» PROVIDED MATERIAL:
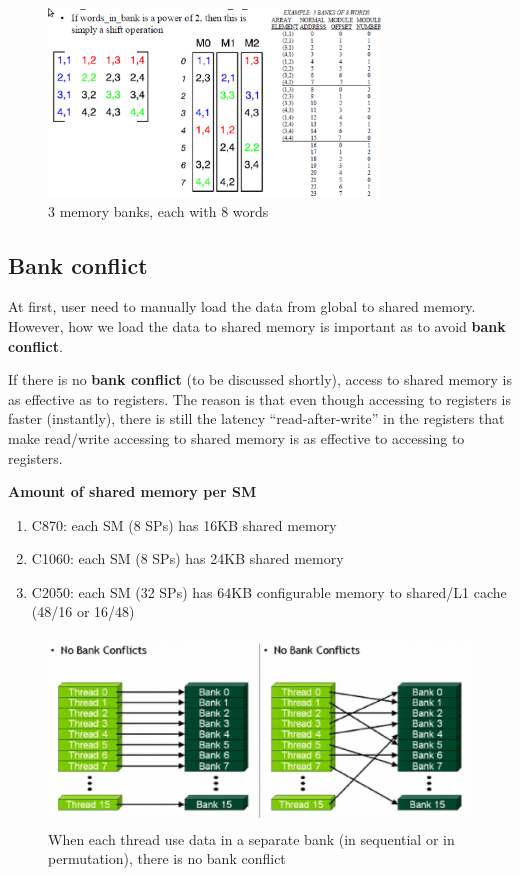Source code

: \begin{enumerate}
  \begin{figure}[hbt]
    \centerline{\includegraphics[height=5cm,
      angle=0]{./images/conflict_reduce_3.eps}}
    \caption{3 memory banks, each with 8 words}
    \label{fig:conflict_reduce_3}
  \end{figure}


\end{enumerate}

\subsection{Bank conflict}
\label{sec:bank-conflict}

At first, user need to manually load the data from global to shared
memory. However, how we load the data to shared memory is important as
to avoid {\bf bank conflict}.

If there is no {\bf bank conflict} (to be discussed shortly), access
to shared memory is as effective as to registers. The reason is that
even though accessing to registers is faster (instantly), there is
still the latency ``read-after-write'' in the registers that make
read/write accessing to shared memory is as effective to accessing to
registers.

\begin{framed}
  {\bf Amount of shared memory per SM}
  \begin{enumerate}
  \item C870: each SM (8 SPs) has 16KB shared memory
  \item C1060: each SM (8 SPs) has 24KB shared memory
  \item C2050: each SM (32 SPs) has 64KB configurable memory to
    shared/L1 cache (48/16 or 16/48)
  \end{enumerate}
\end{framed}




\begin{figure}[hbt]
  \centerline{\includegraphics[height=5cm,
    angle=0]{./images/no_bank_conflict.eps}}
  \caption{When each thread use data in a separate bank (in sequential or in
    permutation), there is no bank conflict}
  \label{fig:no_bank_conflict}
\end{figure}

==

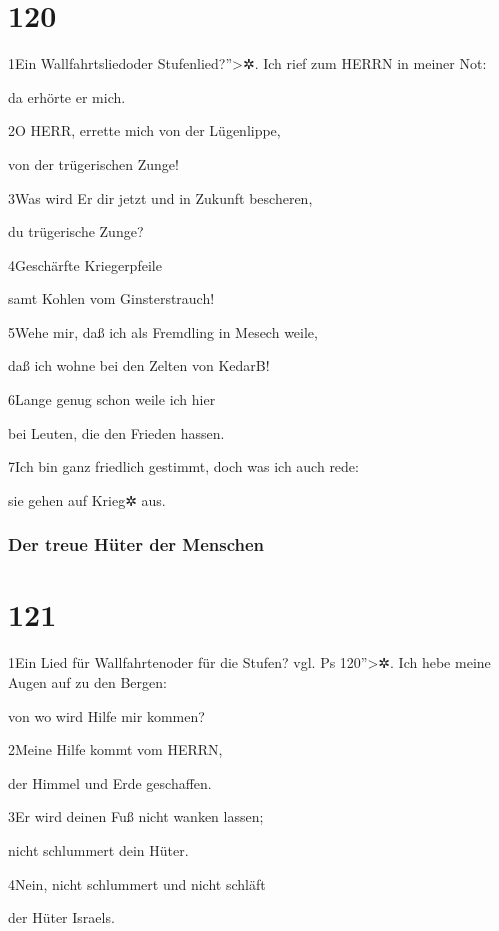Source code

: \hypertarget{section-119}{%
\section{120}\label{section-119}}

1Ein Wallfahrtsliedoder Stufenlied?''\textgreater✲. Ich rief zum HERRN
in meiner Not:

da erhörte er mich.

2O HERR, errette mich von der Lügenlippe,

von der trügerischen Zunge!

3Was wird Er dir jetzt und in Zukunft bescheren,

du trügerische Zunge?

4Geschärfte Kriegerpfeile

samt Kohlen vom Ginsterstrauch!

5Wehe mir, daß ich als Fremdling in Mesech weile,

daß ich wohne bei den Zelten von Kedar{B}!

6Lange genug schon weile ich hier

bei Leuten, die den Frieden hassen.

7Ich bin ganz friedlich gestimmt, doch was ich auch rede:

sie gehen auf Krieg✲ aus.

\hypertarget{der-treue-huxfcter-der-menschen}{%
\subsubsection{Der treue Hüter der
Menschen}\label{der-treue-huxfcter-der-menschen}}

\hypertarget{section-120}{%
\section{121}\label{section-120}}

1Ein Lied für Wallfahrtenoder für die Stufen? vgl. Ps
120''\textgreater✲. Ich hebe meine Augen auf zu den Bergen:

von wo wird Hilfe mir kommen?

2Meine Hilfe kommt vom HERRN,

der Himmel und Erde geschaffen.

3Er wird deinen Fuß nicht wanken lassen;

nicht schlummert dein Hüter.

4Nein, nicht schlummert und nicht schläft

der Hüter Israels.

» INSTRUCTIONS TO FOLLOW:
Keeping every character as it is, restate the lines above that run from the line with "bei Leuten, die den Frieden hassen." through the line with "der Himmel und Erde geschaffen.", both included, and nothing else.

» ANSWER SECTION:
bei Leuten, die den Frieden hassen.

7Ich bin ganz friedlich gestimmt, doch was ich auch rede:

sie gehen auf Krieg✲ aus.

\hypertarget{der-treue-huxfcter-der-menschen}{%
\subsubsection{Der treue Hüter der
Menschen}\label{der-treue-huxfcter-der-menschen}}

\hypertarget{section-120}{%
\section{121}\label{section-120}}

1Ein Lied für Wallfahrtenoder für die Stufen? vgl. Ps
120''\textgreater✲. Ich hebe meine Augen auf zu den Bergen:

von wo wird Hilfe mir kommen?

2Meine Hilfe kommt vom HERRN,

der Himmel und Erde geschaffen.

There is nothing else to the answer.